Over a few long airline flights this week I finally had a chance to read the latest from Curtis Sittenfeld (of Prep fame): American Wife. It’s a fictionalized account of Laura Bush’s life based on many of the real biographical details. As it weaves its way from her young discovery of an abiding love for books, a car accident in her adolescence that would influence the trajectory of the rest of her life, and her inevitable connection to rich kid politico “Charlie Blackwell,” the reader develops a deep empathy for the woman that would be first lady.
The power of the narrative had me constantly looking at Laura Bush’ wikipedia page to get a sense of which pieces came from Sittenfeld’s imagination and which were drawn from real life events. It turns out that many of the most interesting parts were straight from real life. As usual, the truth is much stranger than fiction.
The book is long, and I felt it dragged a bit about a third of the way through, but I was otherwise riveted. It turned out to be a perfect time to read it. As the Bush era begins to dim, there is much talk about what his legacy and hers will really be. Having this novelistic insight into their emotional lives, her motives and passions, the complexity of fame and marriage and, well, just trying to live a life right give me a totally different read on the public conversation about the Bush family.
The added bonus? Sittenfeld is a feminist, so there are a lot of fascinating feminist twists. I won’t go into them because it will spoil some surprises, but here are some of my fave excerpts:

I would not marry a man unless I could show myself to him truly–I had no interest in tricking anyone–but I couldn’t imagine showing myself to most men, revealing myself as someone more complicated than I seemed. If thinking of the exertion and explanations that would require discouraged me, it almost made me calm. I didn’t work myself up, as other women I knew did, panicking over finding Mr. Right. I accepted that the years to come would unfold in their way, that I could control only a few aspects of them. To remain alone did not seem to me a terrible fate, no worse than being falsely joined to another person.

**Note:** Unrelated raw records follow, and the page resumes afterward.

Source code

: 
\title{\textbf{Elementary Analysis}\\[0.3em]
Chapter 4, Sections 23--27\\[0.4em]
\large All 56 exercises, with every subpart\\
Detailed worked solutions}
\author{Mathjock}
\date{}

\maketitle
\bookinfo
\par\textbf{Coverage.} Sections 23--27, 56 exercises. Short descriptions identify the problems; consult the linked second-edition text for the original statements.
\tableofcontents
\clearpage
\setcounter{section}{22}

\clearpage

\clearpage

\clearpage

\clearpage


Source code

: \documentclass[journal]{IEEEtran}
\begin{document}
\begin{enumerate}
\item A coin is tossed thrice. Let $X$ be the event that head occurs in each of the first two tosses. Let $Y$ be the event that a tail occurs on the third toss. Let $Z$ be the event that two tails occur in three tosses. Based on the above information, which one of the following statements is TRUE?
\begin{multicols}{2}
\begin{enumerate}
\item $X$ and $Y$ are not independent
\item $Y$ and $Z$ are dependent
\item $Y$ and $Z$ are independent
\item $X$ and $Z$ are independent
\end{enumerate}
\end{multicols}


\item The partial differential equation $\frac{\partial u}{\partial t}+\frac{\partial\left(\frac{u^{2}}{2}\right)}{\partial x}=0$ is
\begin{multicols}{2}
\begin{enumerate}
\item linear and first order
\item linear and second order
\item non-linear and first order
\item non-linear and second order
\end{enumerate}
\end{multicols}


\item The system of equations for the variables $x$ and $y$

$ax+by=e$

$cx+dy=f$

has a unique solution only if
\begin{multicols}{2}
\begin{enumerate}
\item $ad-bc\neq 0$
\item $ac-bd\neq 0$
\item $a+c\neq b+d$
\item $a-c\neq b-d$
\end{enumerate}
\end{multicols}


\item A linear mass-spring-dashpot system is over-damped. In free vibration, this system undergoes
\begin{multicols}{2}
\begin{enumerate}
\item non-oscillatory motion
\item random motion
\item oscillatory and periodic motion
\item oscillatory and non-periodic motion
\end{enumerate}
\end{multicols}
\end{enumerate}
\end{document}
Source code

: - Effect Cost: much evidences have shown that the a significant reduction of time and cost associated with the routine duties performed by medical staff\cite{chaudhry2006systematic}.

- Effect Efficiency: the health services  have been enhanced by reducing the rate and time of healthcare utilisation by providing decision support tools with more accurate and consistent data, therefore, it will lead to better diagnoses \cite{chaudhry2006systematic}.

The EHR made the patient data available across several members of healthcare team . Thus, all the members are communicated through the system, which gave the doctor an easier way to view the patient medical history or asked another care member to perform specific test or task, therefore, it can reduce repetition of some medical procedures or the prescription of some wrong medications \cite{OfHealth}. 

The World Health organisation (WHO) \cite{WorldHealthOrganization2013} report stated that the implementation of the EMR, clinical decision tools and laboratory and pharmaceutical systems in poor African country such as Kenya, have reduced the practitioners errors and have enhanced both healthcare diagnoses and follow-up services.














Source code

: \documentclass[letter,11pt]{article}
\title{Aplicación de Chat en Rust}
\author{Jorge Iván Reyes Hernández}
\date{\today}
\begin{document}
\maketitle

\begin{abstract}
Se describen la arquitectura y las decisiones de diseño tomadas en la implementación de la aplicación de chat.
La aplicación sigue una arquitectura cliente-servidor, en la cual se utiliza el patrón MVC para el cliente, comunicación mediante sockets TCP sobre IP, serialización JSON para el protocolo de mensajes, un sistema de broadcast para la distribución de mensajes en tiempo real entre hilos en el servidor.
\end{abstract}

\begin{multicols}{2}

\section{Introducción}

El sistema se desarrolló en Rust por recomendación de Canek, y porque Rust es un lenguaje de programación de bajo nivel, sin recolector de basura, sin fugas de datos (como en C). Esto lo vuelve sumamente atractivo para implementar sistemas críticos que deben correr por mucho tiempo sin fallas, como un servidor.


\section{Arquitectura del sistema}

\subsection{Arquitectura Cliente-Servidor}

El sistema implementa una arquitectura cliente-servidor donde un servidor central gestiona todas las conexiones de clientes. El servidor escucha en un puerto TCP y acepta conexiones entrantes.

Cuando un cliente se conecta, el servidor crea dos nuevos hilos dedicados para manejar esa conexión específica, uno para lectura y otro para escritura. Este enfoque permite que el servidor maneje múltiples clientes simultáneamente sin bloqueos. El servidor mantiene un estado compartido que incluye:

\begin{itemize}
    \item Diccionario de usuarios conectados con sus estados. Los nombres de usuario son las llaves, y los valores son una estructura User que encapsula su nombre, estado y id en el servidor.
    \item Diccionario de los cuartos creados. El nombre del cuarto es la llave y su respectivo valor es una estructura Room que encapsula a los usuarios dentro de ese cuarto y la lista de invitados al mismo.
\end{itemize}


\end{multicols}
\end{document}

If I were to tell the story of my life…and if I were being honest…I would probably feel tempted to say that standing that night just inside my apartment, me in my nightgown and Charlie in jeans and a red shirt, I made a choice: I chose our relationship over my political convictions, love over ideology.

His fixation with his legacy (I even grew to hate the word) I found intolerable. It seemed so indulgent, so silly, so male; I had never heard a woman panic about it. I once, in the most delicate manner possible, expressed this observation about gender to Charlie and he said, ‘It’s because you’re the ones who give birth.’ I did not find this answer satisfying.